### [ABOUT THIS EXERCISE]
From the first line through the one containing "Nhưng lời nói", restate the listing word for word, and give no other lines.

### [SUPPLIED MATERIAL]
================
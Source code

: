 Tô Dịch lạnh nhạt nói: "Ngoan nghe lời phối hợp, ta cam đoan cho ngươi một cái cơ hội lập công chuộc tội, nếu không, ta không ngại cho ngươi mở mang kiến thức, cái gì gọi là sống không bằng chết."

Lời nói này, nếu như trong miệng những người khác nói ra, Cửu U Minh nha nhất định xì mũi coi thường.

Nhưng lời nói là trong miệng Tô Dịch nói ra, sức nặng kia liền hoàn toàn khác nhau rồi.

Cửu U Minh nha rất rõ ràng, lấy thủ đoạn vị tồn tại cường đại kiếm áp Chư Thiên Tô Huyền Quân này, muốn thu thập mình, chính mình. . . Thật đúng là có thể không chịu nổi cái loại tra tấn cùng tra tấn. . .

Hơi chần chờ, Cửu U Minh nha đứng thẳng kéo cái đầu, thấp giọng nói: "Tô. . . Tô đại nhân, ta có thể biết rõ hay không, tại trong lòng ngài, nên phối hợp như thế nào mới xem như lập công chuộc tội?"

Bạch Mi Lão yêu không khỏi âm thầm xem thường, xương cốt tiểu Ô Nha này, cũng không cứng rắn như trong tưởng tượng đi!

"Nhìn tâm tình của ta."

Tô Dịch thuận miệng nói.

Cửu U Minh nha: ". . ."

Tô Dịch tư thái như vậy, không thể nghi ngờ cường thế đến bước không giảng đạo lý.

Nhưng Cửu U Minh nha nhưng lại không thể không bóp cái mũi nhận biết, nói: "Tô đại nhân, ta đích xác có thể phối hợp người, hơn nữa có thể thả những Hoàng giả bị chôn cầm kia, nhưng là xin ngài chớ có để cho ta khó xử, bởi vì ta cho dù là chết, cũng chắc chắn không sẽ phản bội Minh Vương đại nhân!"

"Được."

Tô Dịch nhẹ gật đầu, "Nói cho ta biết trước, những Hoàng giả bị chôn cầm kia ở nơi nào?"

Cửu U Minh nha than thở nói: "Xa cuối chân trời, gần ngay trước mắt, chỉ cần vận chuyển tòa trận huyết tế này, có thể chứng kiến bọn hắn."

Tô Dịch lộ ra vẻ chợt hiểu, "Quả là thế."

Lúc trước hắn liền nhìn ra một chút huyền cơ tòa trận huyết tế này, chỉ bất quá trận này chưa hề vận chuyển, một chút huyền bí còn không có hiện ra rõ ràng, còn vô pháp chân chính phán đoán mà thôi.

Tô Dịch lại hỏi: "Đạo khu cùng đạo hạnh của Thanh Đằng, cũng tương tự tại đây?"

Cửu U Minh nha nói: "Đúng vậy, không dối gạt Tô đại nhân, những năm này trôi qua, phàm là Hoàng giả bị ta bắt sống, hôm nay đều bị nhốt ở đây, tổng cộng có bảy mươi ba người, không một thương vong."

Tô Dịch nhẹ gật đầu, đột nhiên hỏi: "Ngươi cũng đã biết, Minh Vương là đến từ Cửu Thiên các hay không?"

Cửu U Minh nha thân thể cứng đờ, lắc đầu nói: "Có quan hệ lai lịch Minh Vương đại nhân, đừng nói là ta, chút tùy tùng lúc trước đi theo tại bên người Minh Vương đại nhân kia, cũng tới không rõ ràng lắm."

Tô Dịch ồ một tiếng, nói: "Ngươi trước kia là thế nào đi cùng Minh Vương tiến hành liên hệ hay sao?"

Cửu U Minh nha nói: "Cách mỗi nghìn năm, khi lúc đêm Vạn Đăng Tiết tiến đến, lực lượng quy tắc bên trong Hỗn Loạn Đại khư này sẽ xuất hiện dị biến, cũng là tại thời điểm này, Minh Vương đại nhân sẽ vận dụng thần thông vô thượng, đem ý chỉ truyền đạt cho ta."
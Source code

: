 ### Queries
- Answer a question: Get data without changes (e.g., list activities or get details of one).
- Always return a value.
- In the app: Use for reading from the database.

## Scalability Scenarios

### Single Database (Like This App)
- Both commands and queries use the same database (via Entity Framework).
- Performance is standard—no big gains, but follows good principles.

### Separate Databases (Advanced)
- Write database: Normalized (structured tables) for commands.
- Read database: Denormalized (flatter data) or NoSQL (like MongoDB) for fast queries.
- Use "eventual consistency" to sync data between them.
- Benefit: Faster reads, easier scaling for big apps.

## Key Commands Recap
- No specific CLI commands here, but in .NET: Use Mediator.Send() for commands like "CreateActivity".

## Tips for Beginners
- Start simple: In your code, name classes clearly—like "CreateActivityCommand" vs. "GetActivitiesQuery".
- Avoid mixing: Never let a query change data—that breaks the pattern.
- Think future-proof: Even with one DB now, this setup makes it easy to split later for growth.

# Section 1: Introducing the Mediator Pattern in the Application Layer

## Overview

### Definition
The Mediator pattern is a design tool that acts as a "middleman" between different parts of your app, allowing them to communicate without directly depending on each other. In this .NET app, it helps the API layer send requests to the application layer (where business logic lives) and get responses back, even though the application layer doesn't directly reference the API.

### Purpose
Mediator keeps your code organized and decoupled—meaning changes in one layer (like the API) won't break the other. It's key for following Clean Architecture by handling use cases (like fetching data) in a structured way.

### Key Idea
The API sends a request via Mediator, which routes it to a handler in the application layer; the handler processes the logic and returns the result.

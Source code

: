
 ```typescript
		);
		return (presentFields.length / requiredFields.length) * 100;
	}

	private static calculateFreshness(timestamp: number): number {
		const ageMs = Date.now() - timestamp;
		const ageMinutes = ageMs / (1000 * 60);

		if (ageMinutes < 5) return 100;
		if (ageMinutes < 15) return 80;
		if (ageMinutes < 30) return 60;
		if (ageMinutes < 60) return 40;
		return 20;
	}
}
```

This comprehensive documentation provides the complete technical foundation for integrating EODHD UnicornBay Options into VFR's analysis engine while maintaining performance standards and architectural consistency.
================
### [TASK OUTPUT]
Source code

: Tô Dịch lạnh nhạt nói: "Ngoan nghe lời phối hợp, ta cam đoan cho ngươi một cái cơ hội lập công chuộc tội, nếu không, ta không ngại cho ngươi mở mang kiến thức, cái gì gọi là sống không bằng chết."

Lời nói này, nếu như trong miệng những người khác nói ra, Cửu U Minh nha nhất định xì mũi coi thường.

Nhưng lời nói là trong miệng Tô Dịch nói ra, sức nặng kia liền hoàn toàn khác nhau rồi.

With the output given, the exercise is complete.